Talvolta sembra riaffermarsi in una dimensione senza tempo. La festa è
ancora molto sentita. Un tempo il fuoco aveva un carattere propiziatorio.
Serviva per cancellare ogni brutta esperienza, per rafforzare la fede,
l’amicizia, l’identità del vicinato e l’ospitalità”. Un culto autentico,
radice forte dell’identità colletortese. Il
fuoco, nella sua composizione, ha la forma di un cono, terminante con una
lunga punta di legno, per ricordarci appunto l’aldilà. Anche in questo
lavoro di composizione l’iconografìa è
importante.
Il
cono, un solido, tra cielo e terra, che, ridotto alla figura geometrica del
triangolo, incarna il mistero di dio, uno e trino. L’emozione, al momento
dell’accensione, è divina e particolarmente emozionante. S’accentua con la
preghiera rivolta al Santo. Il falò sussurra a tutti i presenti con la sua
punta di quercia che, nella festa e, dunque, nella vita, è necessario
puntare il proprio cammino sempre in alto, nel regno della massima
beatitudine. La sua brace possiede una particolare sacralità. Un tempo
veniva prelevata e portata nel proprio camino per scacciare eventuali malefìci generati dalla magìa
nera. Intorno al fuoco si ballava, si gustavano i prodotti tipici, a gara
si saltava la brace e si faceva festa fino all’inizio del giorno
successivo. Una ritualità che persiste ancora. Alcuni fuochi danno vita ad
una memoria ancestrale alquanto espressiva. Sulla loro sommità è possibile
vedere pezzi di lardo di maiale. Appunto, quella parte dell’animale che,
nel medioevo, veniva collocata sulla pelle malata per curare il cosiddetto
“fuoco di Sant’Antonio”. Malattia dal bruciore dolorosissimo,
corrispondente, oggi, all’erpes Zoster.
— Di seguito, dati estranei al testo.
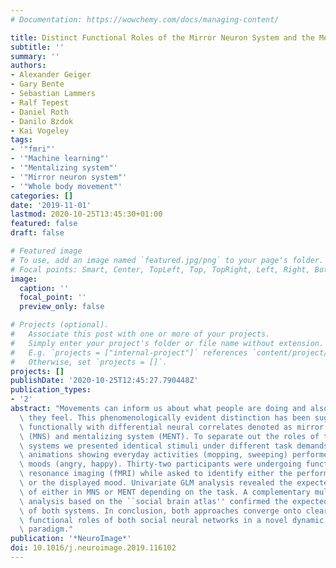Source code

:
 ```yaml
---
# Documentation: https://wowchemy.com/docs/managing-content/

title: Distinct Functional Roles of the Mirror Neuron System and the Mentalizing System
subtitle: ''
summary: ''
authors:
- Alexander Geiger
- Gary Bente
- Sebastian Lammers
- Ralf Tepest
- Daniel Roth
- Danilo Bzdok
- Kai Vogeley
tags:
- '"fmri"'
- '"Machine learning"'
- '"Mentalizing system"'
- '"Mirror neuron system"'
- '"Whole body movement"'
categories: []
date: '2019-11-01'
lastmod: 2020-10-25T13:45:30+01:00
featured: false
draft: false

# Featured image
# To use, add an image named `featured.jpg/png` to your page's folder.
# Focal points: Smart, Center, TopLeft, Top, TopRight, Left, Right, BottomLeft, Bottom, BottomRight.
image:
  caption: ''
  focal_point: ''
  preview_only: false

# Projects (optional).
#   Associate this post with one or more of your projects.
#   Simply enter your project's folder or file name without extension.
#   E.g. `projects = ["internal-project"]` references `content/project/deep-learning/index.md`.
#   Otherwise, set `projects = []`.
projects: []
publishDate: '2020-10-25T12:45:27.790448Z'
publication_types:
- '2'
abstract: "Movements can inform us about what people are doing and also about how\
  \ they feel. This phenomenologically evident distinction has been suggested to correspond\
  \ functionally with differential neural correlates denoted as mirror neuron system\
  \ (MNS) and mentalizing system (MENT). To separate out the roles of the underlying\
  \ systems we presented identical stimuli under different task demands: character\
  \ animations showing everyday activities (mopping, sweeping) performed in different\
  \ moods (angry, happy). Thirty-two participants were undergoing functional magnetic\
  \ resonance imaging (fMRI) while asked to identify either the performed movement\
  \ or the displayed mood. Univariate GLM analysis revealed the expected activation\
  \ of either in MNS or MENT depending on the task. A complementary multivariate pattern-learning\
  \ analysis based on the ``social brain atlas'' confirmed the expected recruitment\
  \ of both systems. In conclusion, both approaches converge onto clearly distinct\
  \ functional roles of both social neural networks in a novel dynamic social perception\
  \ paradigm."
publication: '*NeuroImage*'
doi: 10.1016/j.neuroimage.2019.116102
---
```

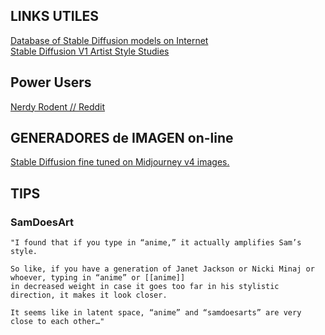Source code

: 
## LINKS UTILES ##   

[Database of Stable Diffusion models on Internet](https://rentry.org/sdmodels#copeseethemald-berry200_20400ckpt-samdoesart-fa49a214)   
[Stable Diffusion V1 Artist Style Studies](https://proximacentaurib.notion.site/e28a4f8d97724f14a784a538b8589e7d?v=ab624266c6a44413b42a6c57a41d828c)   


## Power Users  ##   

[Nerdy Rodent // Reddit](https://twitter.com/NerdyRodent)   

## GENERADORES de IMAGEN on-line ##   

[ Stable Diffusion fine tuned on Midjourney v4 images.](https://replicate.com/prompthero/openjourney)   

## TIPS ##   

### SamDoesArt ###   
```text
"I found that if you type in “anime,” it actually amplifies Sam’s style.

So like, if you have a generation of Janet Jackson or Nicki Minaj or whoever, typing in “anime” or [[anime]]
in decreased weight in case it goes too far in his stylistic direction, it makes it look closer.

It seems like in latent space, “anime” and “samdoesarts” are very close to each other…"
```
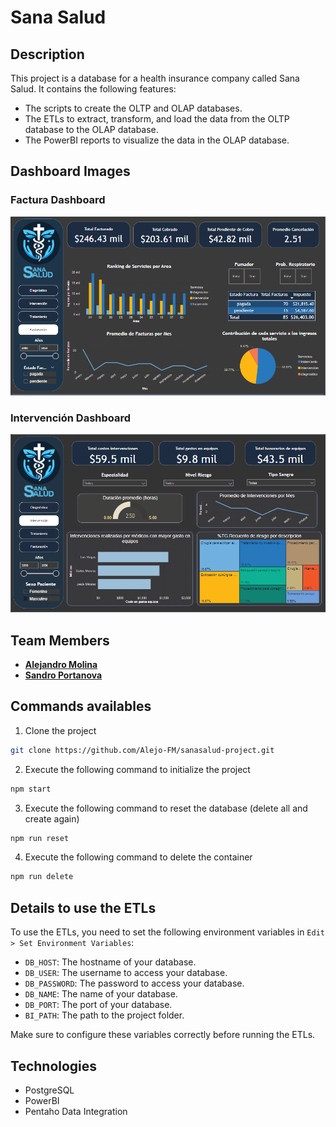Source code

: # Sana Salud

## Description
This project is a database for a health insurance company called Sana Salud. It contains the following features:
- The scripts to create the OLTP and OLAP databases.
- The ETLs to extract, transform, and load the data from the OLTP database to the OLAP database.
- The PowerBI reports to visualize the data in the OLAP database.

## Dashboard Images

### Factura Dashboard
![Factura Dashboard](https://github.com/Alejo-FM/sanasalud-project/blob/main/public/Factura.png)

### Intervención Dashboard
![Intervención Dashboard](https://github.com/Alejo-FM/sanasalud-project/blob/main/public/Intervencion.png)

## Team Members
- [**Alejandro Molina**](https://github.com/Alejo-FM)
- [**Sandro Portanova**](https://github.com/Sspa1)

## Commands availables
1. Clone the project
```bash
git clone https://github.com/Alejo-FM/sanasalud-project.git
```

2. Execute the following command to initialize the project
```bash
npm start
```

3. Execute the following command to reset the database (delete all and create again) 
```bash
npm run reset
```

4. Execute the following command to delete the container
```bash
npm run delete
```

## Details to use the ETLs

To use the ETLs, you need to set the following environment variables in `Edit > Set Environment Variables`:

- `DB_HOST`: The hostname of your database.
- `DB_USER`: The username to access your database.
- `DB_PASSWORD`: The password to access your database.
- `DB_NAME`: The name of your database.
- `DB_PORT`: The port of your database.
- `BI_PATH`: The path to the project folder.

Make sure to configure these variables correctly before running the ETLs.

## Technologies
- PostgreSQL
- PowerBI
- Pentaho Data Integration
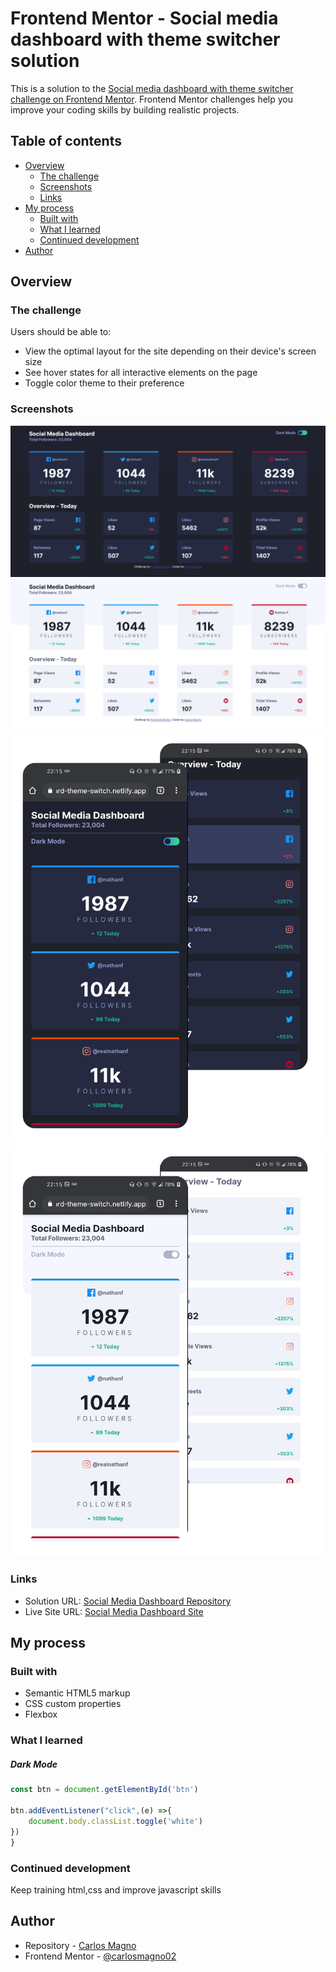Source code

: # Frontend Mentor - Social media dashboard with theme switcher solution

This is a solution to the [Social media dashboard with theme switcher challenge on Frontend Mentor](https://www.frontendmentor.io/challenges/social-media-dashboard-with-theme-switcher-6oY8ozp_H). Frontend Mentor challenges help you improve your coding skills by building realistic projects. 

## Table of contents

- [Overview](#overview)
  - [The challenge](#the-challenge)
  - [Screenshots](#screenshot)
  - [Links](#links)
- [My process](#my-process)
  - [Built with](#built-with)
  - [What I learned](#what-i-learned)
  - [Continued development](#continued-development)
- [Author](#author)

## Overview

### The challenge

Users should be able to:

- View the optimal layout for the site depending on their device's screen size
- See hover states for all interactive elements on the page
- Toggle color theme to their preference

### Screenshots

![Desktop Dark](./screenshots/Desktop-dark.png)
![Desktop White](./screenshots/Desktop-white.png)
![Mobile Dark](./screenshots/Mobile-dark.png)
![Mobile White](./screenshots/Mobile-white.png)

### Links

- Solution URL: [Social Media Dashboard Repository](https://github.com/carlosmagno02/Social-media-dashboard-with-theme-switcher)
- Live Site URL: [Social Media Dashboard Site](https://social-media-dashboard-theme-switch.netlify.app/)

## My process

### Built with

- Semantic HTML5 markup
- CSS custom properties
- Flexbox

### What I learned

##### Dark Mode
```js
const btn = document.getElementById('btn')

btn.addEventListener("click",(e) =>{
    document.body.classList.toggle('white')
})
}
```

### Continued development

Keep training html,css and improve javascript skills


## Author

- Repository - [Carlos Magno](https://github.com/carlosmagno02)
- Frontend Mentor - [@carlosmagno02](https://www.frontendmentor.io/profile/carlosmagno02)
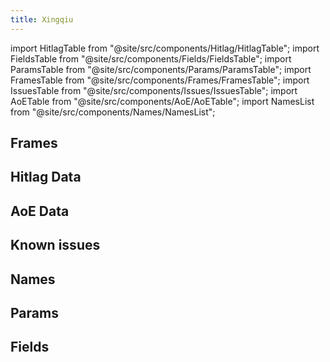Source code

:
 ```yaml
---
title: Xingqiu
---
```


import HitlagTable from "@site/src/components/Hitlag/HitlagTable";
import FieldsTable from "@site/src/components/Fields/FieldsTable";
import ParamsTable from "@site/src/components/Params/ParamsTable";
import FramesTable from "@site/src/components/Frames/FramesTable";
import IssuesTable from "@site/src/components/Issues/IssuesTable";
import AoETable from "@site/src/components/AoE/AoETable";
import NamesList from "@site/src/components/Names/NamesList";

## Frames

<FramesTable character="xingqiu" />

## Hitlag Data

<HitlagTable character="xingqiu" />

## AoE Data

<AoETable character="xingqiu" />

## Known issues

<IssuesTable character="xingqiu" />

## Names

<NamesList character="xingqiu" />

## Params

<ParamsTable character="xingqiu" />

## Fields

<FieldsTable character="xingqiu" />
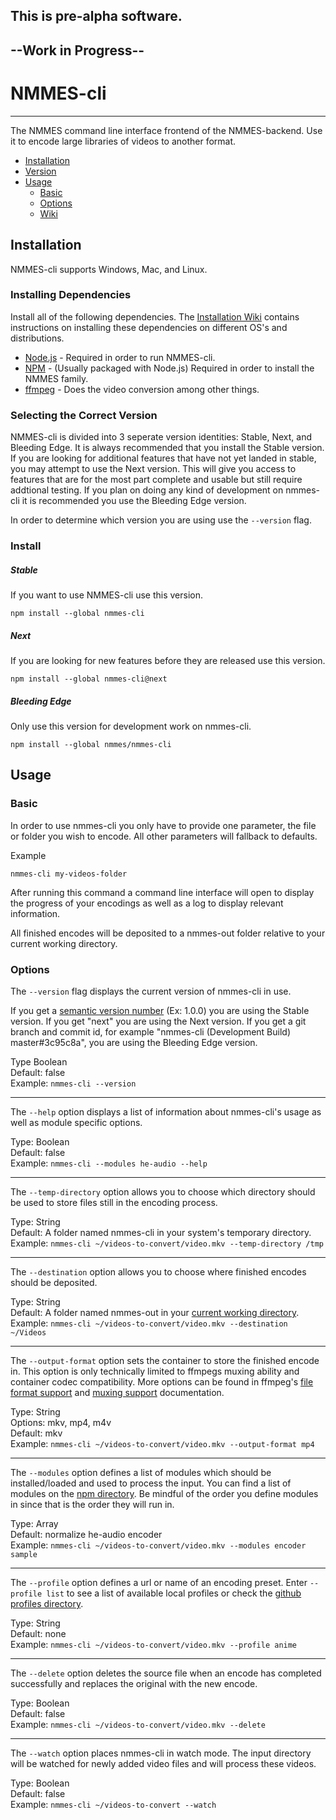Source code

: ## This is pre-alpha software.
## --Work in Progress--

# NMMES-cli
---

The NMMES command line interface frontend of the NMMES-backend. Use it to encode large libraries of videos to another format.

* [Installation](#installation)
* [Version](#version)
* [Usage](#usage)
  * [Basic](#basic)
  * [Options](#options)
  * [Wiki](https://github.com/NMMES/nmmes-cli/wiki)

## Installation

NMMES-cli supports Windows, Mac, and Linux.

### Installing Dependencies
Install all of the following dependencies. The [Installation Wiki](#) contains instructions on installing these dependencies on different OS's and distributions.

- [Node.js](https://nodejs.org/en/) - Required in order to run NMMES-cli.
- [NPM](https://www.npmjs.com/) - (Usually packaged with Node.js) Required in order to install the NMMES family.
- [ffmpeg](https://ffmpeg.org/) - Does the video conversion among other things.

### Selecting the Correct Version
NMMES-cli is divided into 3 seperate version identities: Stable, Next, and Bleeding Edge. It is always recommended that you install the Stable version. If you are looking for additional features that have not yet landed in stable, you may attempt to use the Next version. This will give you access to features that are for the most part complete and usable but still require addtional testing. If you plan on doing any kind of development on nmmes-cli it is recommended you use the Bleeding Edge version.

In order to determine which version you are using use the `--version` flag.

### Install

##### Stable
If you want to use NMMES-cli use this version.
```
npm install --global nmmes-cli
```

##### Next
If you are looking for new features before they are released use this version.
```
npm install --global nmmes-cli@next
```

##### Bleeding Edge
Only use this version for development work on nmmes-cli.
```
npm install --global nmmes/nmmes-cli
```

## Usage

### Basic
In order to use nmmes-cli you only have to provide one parameter, the file or folder you wish to encode. All other parameters will fallback to defaults.

Example
```
nmmes-cli my-videos-folder
```

After running this command a command line interface will open to display the progress of your encodings as well as a log to display relevant information.

All finished encodes will be deposited to a nmmes-out folder relative to your current working directory.


### Options

The `--version` flag displays the current version of nmmes-cli in use.

If you get a [semantic version number](http://semver.org/) (Ex: 1.0.0) you are using the Stable version. If you get "next" you are using the Next version. If you get a git branch and commit id, for example "nmmes-cli (Development Build) master#3c95c8a", you are using the Bleeding Edge version.

Type Boolean<br>
Default: false<br>
Example: `nmmes-cli --version`

---

The `--help` option displays a list of information about nmmes-cli's usage as well as module specific options.

Type: Boolean<br>
Default: false<br>
Example: `nmmes-cli --modules he-audio --help`

---

The `--temp-directory` option allows you to choose which directory should be used to store files still in the encoding process.

Type: String<br>
Default: A folder named nmmes-cli in your system's temporary directory.<br>
Example: `nmmes-cli ~/videos-to-convert/video.mkv --temp-directory /tmp`

---

The `--destination` option allows you to choose where finished encodes should be deposited.

Type: String<br>
Default: A folder named nmmes-out in your [current working directory](https://www.computerhope.com/jargon/c/currentd.htm).<br>
Example: `nmmes-cli ~/videos-to-convert/video.mkv --destination ~/Videos`

---

The `--output-format` option sets the container to store the finished encode in. This option is only technically limited to ffmpegs muxing ability and container codec compatibility. More options can be found in ffmpeg's [file format support](https://www.ffmpeg.org/general.html#File-Formats) and [muxing support](https://ffmpeg.org/ffmpeg-formats.html#Muxers) documentation.

Type: String<br>
Options: mkv, mp4, m4v<br>
Default: mkv<br>
Example: `nmmes-cli ~/videos-to-convert/video.mkv --output-format mp4`

---

The `--modules` option defines a list of modules which should be installed/loaded and used to process the input. You can find a list of modules on the [npm directory](https://www.npmjs.com/search?q=nmmes-module). Be mindful of the order you define modules in since that is the order they will run in.

Type: Array<br>
Default: normalize he-audio encoder<br>
Example: `nmmes-cli ~/videos-to-convert/video.mkv --modules encoder sample`

---

The `--profile` option defines a url or name of an encoding preset. Enter `--profile list` to see a list of available local profiles or check the [github profiles directory](https://github.com/NMMES/nmmes-cli/tree/master/src/profiles).

Type: String<br>
Default: none<br>
Example: `nmmes-cli ~/videos-to-convert/video.mkv --profile anime`

---

The `--delete` option deletes the source file when an encode has completed successfully and replaces the original with the new encode.

Type: Boolean<br>
Default: false<br>
Example: `nmmes-cli ~/videos-to-convert/video.mkv --delete`

---

The `--watch` option places nmmes-cli in watch mode. The input directory will be watched for newly added video files and will process these videos.

Type: Boolean<br>
Default: false<br>
Example: `nmmes-cli ~/videos-to-convert --watch`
In questo
spaccato di tanti frammenti di storia il falò del Gruppo Storico Giovanna
d’Angiò e dei Cavalieri Angioini animerà la serata sulla settecentesca
scalinata del monastero che porta alla Chiesa di Sant’Alfonso dei Liguori.
Del
resto, come un tempo, quando, appunto, i fuochi venivano composti solamente
davanti alle chiese. Anche qui ricorre l’arcana simbologia. Tre erano i
fuochi, perché tre erano le chiese funzionanti all’interno del tessuto
urbano. La documentazione locale narra che alla fine dell’Ottocento, un
grosso falò, allestito tra la torre della regina Giovanna e il campanile
del Battista, generò un pauroso incendio che sconvolse non poche famiglie
del vicinato. Col mutare dei tempi cresce il numero dei falò grazie allo
sviluppo della meccanizzazione nel campo agricolo che ha sicuramente
facilitato il taglio della legna. All’imbrunire, nel pomeriggio, sarà il
parroco Don Mario Colavita a decretare con la
benedizione l’inizio della festa e l’accensione del primo falò. Poi gli
organizzatori e i gruppi giovanili s’impegneranno a difendere il carattere
di questo vecchio rito del fuoco, dalle successive accensioni fino allo
spegnimento totale. Molti principi di questo vivace mondo antico si
ripetono. Scandiscono ricordi e curiosità. Elementi pagani e propiziatori,
fede profonda, esigenze di socializzazione, consumismo, disagi, ansie,
insoddisfazioni, pesanti ristrettezze e nuove povertà dei nostri tempi , si
mescolano per rilanciare il linguaggio della tradizione. Il “giro dei
fuochi” è d’obbligo per il visitatore che raggiunge l’abitato. Ogni luogo
assume una veste inconsueta e suggestiva. E’ un piacere osservare le fiamme
scintillanti che salgono in cielo.
Il
rossore dei falò più grossi riscalda gli angoli e le facciate delle
abitazioni.. Nel cuore della festa, mentre si beve e si mangia, s’infiammano
emozioni vecchie e nuove. E’ la voce più bella della notte dei fuochi che
si spegne soltanto all’arrivo della nuova alba”.